The Man, the Myth, the Legend. The catch of a lifetime for most of us is just another day on the water for Jim Nielson. In this article, you will get a special glimpse into the mind of a flyfishing legend, in his own words. You can also receive personal tutelage from Jim most any day on the GRF Message Boards.

        There are but a handful of living legends in the world of flyfishing: Dave Whitlock, Izaak Walton, and Lefty Kreh are members of this exclusive fraternity. Georgia River Fishing has it's own sage of flyfishing knowledge in the person of  Jim Nielson. The one thing that sets Jim apart from the mere mortals of the flyfishing world is that Jim is an innovator. He is always looking for new methods and techniques to make the experience of flyfishing even more successful and rewarding. And the best thing about Jim: He's a Giver. We here at GRF reap the benefits of Jim's willingness to share his breakthroughs in all aspects of flyfishing, and when Jim holds court on fishing-related topics, we elbow and push one another, trying to get the best seat at the feet of the master. Since my level of fishing mastery and communication skills are so feeble, I will turn the floor over to Jim Nielson. Savor and cherish these words from one of flyfishing's most brilliant minds...

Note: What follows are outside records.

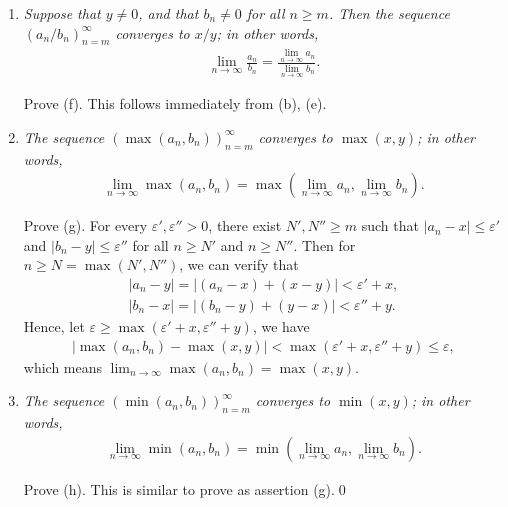 \documentclass{book}
\begin{document}
\begin{enumerate}
    \item \emph{Suppose that $y\neq 0$, and that $b_n\neq 0$ for all $n\geq m$. Then the sequence $(a_n/b_n)_{n=m}^\infty$ converges to $x/y$; in other words,}
    \begin{align*}
        \lim_{n\to\infty}\frac{a_n}{b_n}=\frac{\lim_{n\to\infty}a_n}{\lim_{n\to\infty}b_n}.
    \end{align*}

    Prove (f). This follows immediately from (b), (e).
    \begin{comment}
    Following (a), (b), we have
        \begin{align*}
            \left|\frac{a_n}{b_n}-\frac{x}{y}\right|=\left|\frac{ya_n-xb_n}{yb_n}\right|<\left|\frac{a_n(y-b_n)+b_n(a_n-x)}{y^2}\right|
        \end{align*}
    \end{comment}
    \item \emph{The sequence $(\max(a_n,b_n))_{n=m}^\infty$ converges to $\max(x,y)$; in other words,}
    \begin{align*}
        \lim_{n\to\infty}\max(a_n,b_n)=\max(\lim_{n\to\infty}a_n,\lim_{n\to\infty}b_n).
    \end{align*}

    Prove (g). For every $\varepsilon',\varepsilon''>0$, there exist $N',N''\geq m$ such that $|a_n-x|\leq\varepsilon'$ and $|b_n-y|\leq\varepsilon''$ for all $n\geq N'$ and $n\geq N''$. Then for $n\geq N=\max(N',N'')$, we can verify that
    \begin{align*}
        |a_n-y|=|(a_n-x)+(x-y)|<\varepsilon'+x,\\
        |b_n-x|=|(b_n-y)+(y-x)|<\varepsilon''+y.
    \end{align*}
    Hence, let $\varepsilon\geq \max(\varepsilon'+x,\varepsilon''+y)$, we have
    \begin{align*}
        |\max(a_n,b_n)-\max(x,y)|<\max(\varepsilon'+x,\varepsilon''+y)\leq\varepsilon,
    \end{align*}
    which means $\lim_{n\to\infty}\max(a_n,b_n)=\max(x,y)$.

    \item \emph{The sequence $(\min(a_n,b_n))_{n=m}^\infty$ converges to $\min(x,y)$; in other words,}
    \begin{align*}
        \lim_{n\to\infty}\min(a_n,b_n)=\min(\lim_{n\to\infty}a_n,\lim_{n\to\infty}b_n).
    \end{align*}

    Prove (h). This is similar to prove as assertion (g).\qed
\end{enumerate}
\end{document}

Nielson's epiphany on the art of flytying....

    "I've come to the conclusion that only "sucks" use vises and have decided to hand tie flies from now on. Tied up my first last night, a Woolly Bugger, and surprisingly, did so in 3 hours and 37 minutes flat. Would have tied some more but had a hard time stopping the bleeding - figure it might be a good idea to wait until my fingers heal. Being very proud of myself I showed it to my wife. I could tell by the look on her face that she was mightily impressed, mumbled what I believe was "is the cat doing that again?" Not sure what she meant but I'm sure it was intended as a compliment."

    "Heard about a guy in Minnesota who routinely ties with fleece lined leather hunting mittens. Does a lot of winter fishing and says it comes in handy at stream side for matching the afternoon midge hatches. Seems like a pretty good idea and when I get this bare handed tying thing down pat in the next couple weeks I may give his technique a shot - suspect it should be a pretty simple transition."

Nielson's brilliant mind solves a common fly vest dilemma...

    "During my hiatus from fly tying as I waited for my hands to heal from injuries incurred during my viseless tying period, I had a fair amount of time to ponder how I can make a lasting contribution to this pastime that has given me so much pleasure over the years. A new pattern (Jim's Mojo Magic), presentation technique (The Nielson Lift), a book (Bass Fishing for Bonefish for Boneheads) are pretty humdrum aspirations as far as I'm concerned - I wanted something more. Well I finally came up with it, The Hard Bodied Fishing Vest (HBFV for short)!!"

    "I don't have all the details worked out yet but I'm not going to let that keep me from starting this weekend on the prototype. The basic concept will be for me saturate my vest with a couple thick coats of two part epoxy to form a rigid structure. Obviously I've got to find a way to keep the pockets open during the curing period and I've got to decide how to handle the zippers and flaps but I'm sure I'll figure that out once I get rolling."

    "Now some of you skeptics out there are thinking "How in the world does this idiot think he's going to get in and out of his vest?" Well I've got one word for you smarty-pants, "Hinges and Fasteners." Those medieval knights were able to get in and out of their armor this way and if it worked for them it will work for me."

    "But then some shortsighted others of you will ask, "Why would anyone in their right mind want a HBFV? Won't it be too heavy? What colors will it come in?" If you have to ask those questions it's obvious you're not a fly fisherman."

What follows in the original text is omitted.